> **EXERCISE INSTRUCTIONS**
Please retype all of the following entries exactly.

--- MATERIAL FOR THIS EXERCISE Enclosed Below ---

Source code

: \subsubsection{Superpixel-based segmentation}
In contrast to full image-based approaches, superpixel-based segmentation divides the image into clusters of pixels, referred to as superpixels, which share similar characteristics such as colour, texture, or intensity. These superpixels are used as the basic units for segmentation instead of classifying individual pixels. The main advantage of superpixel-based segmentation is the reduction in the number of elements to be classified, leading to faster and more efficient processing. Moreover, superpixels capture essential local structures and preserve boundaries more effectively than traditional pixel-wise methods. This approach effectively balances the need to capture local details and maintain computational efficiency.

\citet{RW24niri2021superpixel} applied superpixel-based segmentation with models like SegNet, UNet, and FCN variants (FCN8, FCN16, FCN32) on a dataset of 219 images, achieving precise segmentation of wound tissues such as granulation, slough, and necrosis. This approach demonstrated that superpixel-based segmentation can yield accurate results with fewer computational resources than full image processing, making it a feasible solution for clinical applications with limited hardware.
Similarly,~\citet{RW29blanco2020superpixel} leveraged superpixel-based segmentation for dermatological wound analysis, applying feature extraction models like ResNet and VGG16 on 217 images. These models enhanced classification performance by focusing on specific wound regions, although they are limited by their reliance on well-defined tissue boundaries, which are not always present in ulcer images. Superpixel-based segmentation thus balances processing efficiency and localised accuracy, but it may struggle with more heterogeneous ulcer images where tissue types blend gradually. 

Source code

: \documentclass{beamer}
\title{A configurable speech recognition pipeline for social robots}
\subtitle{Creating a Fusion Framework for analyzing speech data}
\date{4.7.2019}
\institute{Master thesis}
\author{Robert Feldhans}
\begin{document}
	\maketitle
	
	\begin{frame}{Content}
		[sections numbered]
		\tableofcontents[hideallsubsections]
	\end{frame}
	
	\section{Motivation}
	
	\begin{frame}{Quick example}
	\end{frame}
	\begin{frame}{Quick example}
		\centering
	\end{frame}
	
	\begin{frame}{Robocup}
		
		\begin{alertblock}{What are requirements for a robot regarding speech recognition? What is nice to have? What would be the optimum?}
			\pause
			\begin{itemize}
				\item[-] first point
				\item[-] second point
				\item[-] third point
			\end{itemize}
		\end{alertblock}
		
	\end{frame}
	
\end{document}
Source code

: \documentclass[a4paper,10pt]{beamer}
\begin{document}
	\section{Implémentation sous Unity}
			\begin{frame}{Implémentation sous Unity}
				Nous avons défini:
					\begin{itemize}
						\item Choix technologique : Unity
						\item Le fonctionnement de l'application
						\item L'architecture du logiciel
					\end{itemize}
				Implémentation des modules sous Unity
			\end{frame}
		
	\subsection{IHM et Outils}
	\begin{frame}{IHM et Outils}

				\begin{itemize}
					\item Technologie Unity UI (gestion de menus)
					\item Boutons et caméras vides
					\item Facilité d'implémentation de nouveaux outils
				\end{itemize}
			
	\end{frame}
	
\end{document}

--- End of Enclosed MATERIAL FOR THIS EXERCISE ---

> **YOUR SOLUTION**
Source code

: \subsubsection{Superpixel-based segmentation}
In contrast to full image-based approaches, superpixel-based segmentation divides the image into clusters of pixels, referred to as superpixels, which share similar characteristics such as colour, texture, or intensity. These superpixels are used as the basic units for segmentation instead of classifying individual pixels. The main advantage of superpixel-based segmentation is the reduction in the number of elements to be classified, leading to faster and more efficient processing. Moreover, superpixels capture essential local structures and preserve boundaries more effectively than traditional pixel-wise methods. This approach effectively balances the need to capture local details and maintain computational efficiency.

\citet{RW24niri2021superpixel} applied superpixel-based segmentation with models like SegNet, UNet, and FCN variants (FCN8, FCN16, FCN32) on a dataset of 219 images, achieving precise segmentation of wound tissues such as granulation, slough, and necrosis. This approach demonstrated that superpixel-based segmentation can yield accurate results with fewer computational resources than full image processing, making it a feasible solution for clinical applications with limited hardware.
Similarly,~\citet{RW29blanco2020superpixel} leveraged superpixel-based segmentation for dermatological wound analysis, applying feature extraction models like ResNet and VGG16 on 217 images. These models enhanced classification performance by focusing on specific wound regions, although they are limited by their reliance on well-defined tissue boundaries, which are not always present in ulcer images. Superpixel-based segmentation thus balances processing efficiency and localised accuracy, but it may struggle with more heterogeneous ulcer images where tissue types blend gradually. 

Source code

: \documentclass{beamer}
\title{A configurable speech recognition pipeline for social robots}
\subtitle{Creating a Fusion Framework for analyzing speech data}
\date{4.7.2019}
\institute{Master thesis}
\author{Robert Feldhans}
\begin{document}
	\maketitle
	
	\begin{frame}{Content}
		[sections numbered]
		\tableofcontents[hideallsubsections]
	\end{frame}
	
	\section{Motivation}
	
	\begin{frame}{Quick example}
	\end{frame}
	\begin{frame}{Quick example}
		\centering
	\end{frame}
	
	\begin{frame}{Robocup}
		
		\begin{alertblock}{What are requirements for a robot regarding speech recognition? What is nice to have? What would be the optimum?}
			\pause
			\begin{itemize}
				\item[-] first point
				\item[-] second point
				\item[-] third point
			\end{itemize}
		\end{alertblock}
		
	\end{frame}
	
\end{document}
Source code

: \documentclass[a4paper,10pt]{beamer}
\begin{document}
	\section{Implémentation sous Unity}
			\begin{frame}{Implémentation sous Unity}
				Nous avons défini:
					\begin{itemize}
						\item Choix technologique : Unity
						\item Le fonctionnement de l'application
						\item L'architecture du logiciel
					\end{itemize}
				Implémentation des modules sous Unity
			\end{frame}
		
	\subsection{IHM et Outils}
	\begin{frame}{IHM et Outils}

				\begin{itemize}
					\item Technologie Unity UI (gestion de menus)
					\item Boutons et caméras vides
					\item Facilité d'implémentation de nouveaux outils
				\end{itemize}
			
	\end{frame}
	
\end{document}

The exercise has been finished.